# transfer vehicle from one state to other - suggestion needed



## iinfi (Aug 13, 2011)

hi all ...
i need some help here... 
i want to bring my bike which is registered in Navi Mumbai (Maharashtra) to Bangalore for my use... its registered in my name..
do i need to change the registration from MH to KA? or can i ride it here with MH registration by paying just the road tax?
where can i get correct info? 

thanks


----------



## Kl@w-24 (Aug 13, 2011)

^ I think you can just pay the road tax in KA, get the NOC from your parent state (MH) and get a PUC done once you reach KA. Carry the NOC & road tax receipt with you at all times (store it under your vehicle's seat). Changing the reg. no. is not necessary, AFAIK.


----------



## eagle_y2j (Aug 13, 2011)

iinfi said:


> hi all ...
> i need some help here...
> i want to bring my bike which is registered in Navi Mumbai (Maharashtra) to Bangalore for my use... its registered in my name..
> do i need to change the registration from MH to KA? or can i ride it here with MH registration by paying just the road tax?
> ...



This has to be done in accordance of section 46 and section 47 Motor Vehicles Act 1988.
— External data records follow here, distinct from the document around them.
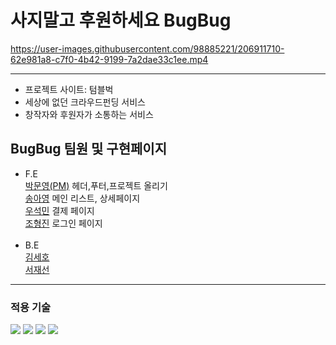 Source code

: # 사지말고 후원하세요 BugBug

https://user-images.githubusercontent.com/98885221/206911710-62e981a8-c7f0-4b42-9199-7a2dae33c1ee.mp4


---
* 프로젝트 사이트: 텀블벅
* 세상에 없던 크라우드펀딩 서비스
* 창작자와 후원자가 소통하는 서비스

## BugBug 팀원 및 구현페이지

- F.E<br>
  [박문영(PM)](https://github.com/myp880) 헤더,푸터,프로젝트 올리기<br>
  [송아영](https://github.com/re-cosmos) 메인 리스트, 상세페이지<br>
  [우석민](https://github.com/Loman3710) 결제 페이지<br>
  [조형진](https://github.com/gowell032) 로그인 페이지<br>
  <br>
- B.E<br>
  [김세호](https://github.com/hosose)<br>
  [서재선](https://github.com/IgnacioSEO)<br>

---

### 적용 기술

<img src="https://img.shields.io/badge/javascript-F7DF1E?style=for-the-badge&logo=javascript&logoColor=black"> <img src="https://img.shields.io/badge/react-61DAFB?style=for-the-badge&logo=react&logoColor=black"> <img src="https://img.shields.io/badge/node.js-339933?style=for-the-badge&logo=Node.js&logoColor=white"> <img src="https://img.shields.io/badge/mysql-4479A1?style=for-the-badge&logo=mysql&logoColor=white">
*Section 46 - Effectiveness in India of registration.*
Subject to the provisions of section 47, a motor vehicle registered in accordance with this Chapter in any State shall not require to be registered elsewhere in India and a certificate of registration issued or in force under this Act in respect of such vehicle shall be effective throughout India.


*Section 47 -Assignment of new registration mark on removal to another State.*
(1) When a motor vehicle registered in one State has been kept in another State, for a *period exceeding twelve months*, the owner of the vehicle shall, within such period and in such form containing such particulars as may be prescribed by the Central Government, apply to the registering authority, within whose jurisdiction the vehicle then is, for the assignment of a new registration mark and shall present the certificate of registration to that registering authority:



Provided that an application under this sub-section shall be accompanied-



(i) by the no objection certificate obtained under section 48, or



(ii) in a case where no such certificate has been obtained, by-



(a) the receipt obtained under sub-section (2) of section 48; or



(b) the postal acknowledgment received by the owner of the vehicle if he has sent an application in this behalf by registered post acknowledgment due to the registering authority referred to in section 48,



together with a declaration that he has not received any communication from such authority refusing to grant such certificate or requiring him to comply with any direction subject to which such certificate may be granted:

Provided further that, in a case where a motor vehicle is held under a hire-purchase, lease or hypothecation agreement, an application under this subsection shall be accompanied by a no objection certificate from the person with whom such agreement has been entered into, and the provisions of section 51, so far as may be, regarding obtaining of such certificate from the person with whom such agreement has been entered into, shall apply.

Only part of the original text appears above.